# Hierarchical Clustering

## The Agglomerative Algorithm
1. Make each data point a single point cluster.
2. Take two closest neighbour clusters and make them as one cluster. 
3. Take three closest clusters and make them as one cluster. 
4. Repeat step 3. until all points go in only one cluster.<br>

This is a bottom-up approach: __Aggromerative Hierarchical Clustering__<br>
It is possible to start top-down: __Divisible Hierrchical Clustering__

#### AGglomerative NESting vs DIvisible ANAlysis =  AGNES vs DIANA <br>


## Step 1: Environment

In [None]:
import numpy as np
import pandas as pd

# for drawing dendogram
import scipy.cluster.hierarchy as ch
from scipy.spatial.distance import cdist

# for creating a model
from sklearn.cluster import AgglomerativeClustering
from sklearn import metrics

import matplotlib.pyplot as plt

## Step 2: Data Preparation

In [None]:
!pwd

In [None]:
# Load input data
# X = np.loadtxt('../data/data_clustering.txt', delimiter=',')
data = pd.read_csv('/Users/tdi/Documents/Teaching/Data/shopping-data.csv', delimiter=',')
print(data)

In [None]:
data.shape

In [None]:
data.describe()

In [None]:
# Select attributes and convert to numpy
X = data.iloc[:, 2:5].values
X

### Linkage
Linkage is a measure of dissimilarity of sets - the distance between sets of observations as a function of the pairwise distances between observations

![image-2.png](attachment:image-2.png)

__Method WARD__ starts with _n_ clusters, each containing a single object.
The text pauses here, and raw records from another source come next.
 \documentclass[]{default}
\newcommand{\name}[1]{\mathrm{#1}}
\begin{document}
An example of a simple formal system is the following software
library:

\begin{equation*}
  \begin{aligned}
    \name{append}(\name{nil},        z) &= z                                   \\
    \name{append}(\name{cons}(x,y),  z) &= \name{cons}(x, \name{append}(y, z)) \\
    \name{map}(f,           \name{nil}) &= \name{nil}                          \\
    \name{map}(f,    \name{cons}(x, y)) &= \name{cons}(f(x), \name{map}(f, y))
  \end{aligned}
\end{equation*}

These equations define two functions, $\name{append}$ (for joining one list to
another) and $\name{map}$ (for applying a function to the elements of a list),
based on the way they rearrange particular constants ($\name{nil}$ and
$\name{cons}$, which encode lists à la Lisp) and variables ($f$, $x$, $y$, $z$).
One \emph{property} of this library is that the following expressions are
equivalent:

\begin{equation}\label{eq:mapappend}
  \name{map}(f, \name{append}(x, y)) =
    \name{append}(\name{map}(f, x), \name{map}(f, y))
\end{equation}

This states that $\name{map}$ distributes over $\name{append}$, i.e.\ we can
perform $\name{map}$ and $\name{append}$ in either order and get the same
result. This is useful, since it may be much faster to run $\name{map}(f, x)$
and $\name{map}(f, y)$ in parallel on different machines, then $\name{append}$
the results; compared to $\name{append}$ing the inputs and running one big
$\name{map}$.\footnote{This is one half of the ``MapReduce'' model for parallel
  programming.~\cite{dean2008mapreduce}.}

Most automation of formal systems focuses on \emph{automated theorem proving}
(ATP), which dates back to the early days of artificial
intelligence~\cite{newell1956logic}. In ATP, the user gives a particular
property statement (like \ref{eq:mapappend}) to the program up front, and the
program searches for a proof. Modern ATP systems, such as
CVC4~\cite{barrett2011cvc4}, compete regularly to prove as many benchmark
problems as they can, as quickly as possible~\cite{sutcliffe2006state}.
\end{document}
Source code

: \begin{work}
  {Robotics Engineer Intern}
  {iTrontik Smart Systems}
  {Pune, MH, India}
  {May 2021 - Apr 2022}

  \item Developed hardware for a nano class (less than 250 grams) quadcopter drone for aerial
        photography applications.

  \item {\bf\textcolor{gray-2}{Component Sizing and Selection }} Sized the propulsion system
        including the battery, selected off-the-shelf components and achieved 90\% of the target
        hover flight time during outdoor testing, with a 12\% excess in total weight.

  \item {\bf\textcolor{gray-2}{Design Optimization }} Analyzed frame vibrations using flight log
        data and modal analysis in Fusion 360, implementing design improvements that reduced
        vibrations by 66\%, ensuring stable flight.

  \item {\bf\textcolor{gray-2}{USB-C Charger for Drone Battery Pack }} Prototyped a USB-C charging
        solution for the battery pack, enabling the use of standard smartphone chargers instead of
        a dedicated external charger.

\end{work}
These _n_ clusters are combined to make one cluster containing all objects. <br>
At each step, the process makes a new cluster that minimizes variance, measured by an index called __E__ (also called the _sum of squares index_).

### Building Dendogram
A dendogram is a diagram that shows the hierarchical relationship between objects.

In [None]:
# Use dendogram to find the optimal number of clusters
plt.figure(figsize=(20,10))

dendogram = ch.dendrogram(ch.linkage(X, method = 'ward'))
plt.title('Dendrogram')
plt.xlabel('Observations')
plt.ylabel('Euclidean distance')
plt.show()

## Step 3: Train and Implement the Model

In [None]:
n_clusters = 3
model = AgglomerativeClustering(n_clusters, affinity = 'euclidean', linkage = 'ward')
model.fit(X)

In [None]:
X

In [None]:
Y = model.fit_predict(X)
Y

In [None]:
# Visualising the clusters
# Plot the points with color code of the predicted clusters
# viridis - a color map, https://matplotlib.org/users/colormaps.html
# s - marker size, here, the dots size
# c - marker color, here taken from the predicted clusters
plt.scatter(X[:, 0], X[:, 1], s=30, c=Y, cmap='viridis')
plt.title('Discovered Clusters')
plt.xlabel('X1')
plt.ylabel('X2')
# plt.legend()
plt.show()

In [None]:
from matplotlib import pyplot as plt
from mpl_toolkits.mplot3d import Axes3D

In [None]:
fig = plt.figure(figsize=(10, 8))
ax = fig.add_subplot(111, projection='3d')
ax.scatter(X[:,0], X[:,1], X[:,2], marker='o', s=30, c=Y, cmap='viridis')

plt.show()

## K-Means vs. Hierarchical Clustering
### K-Means Clustering
 #### Advantages
 > Simple to understand <br>
 > Easily adapptable and efficient<br>
 > Works well on both small and large datasets<br>
 
 #### Disadvantages
 > Need to know the optimal number of clusters in advance
 
### Hierarchical Clustering
 #### Advantages
 > The optimal number of clusters can be obtained from the model itself<br>
 > Dendograms are practical and easy to understand<br>
 
 #### Disadvantages
 > Not suitable for large datasets

## Store the Model

In [None]:
!pip install joblib

In [None]:
# For serialization and deserialization of data from/to file
# from sklearn.externals import joblib
import joblib
joblib.dump(model, '../deploy/hmodel.pkl')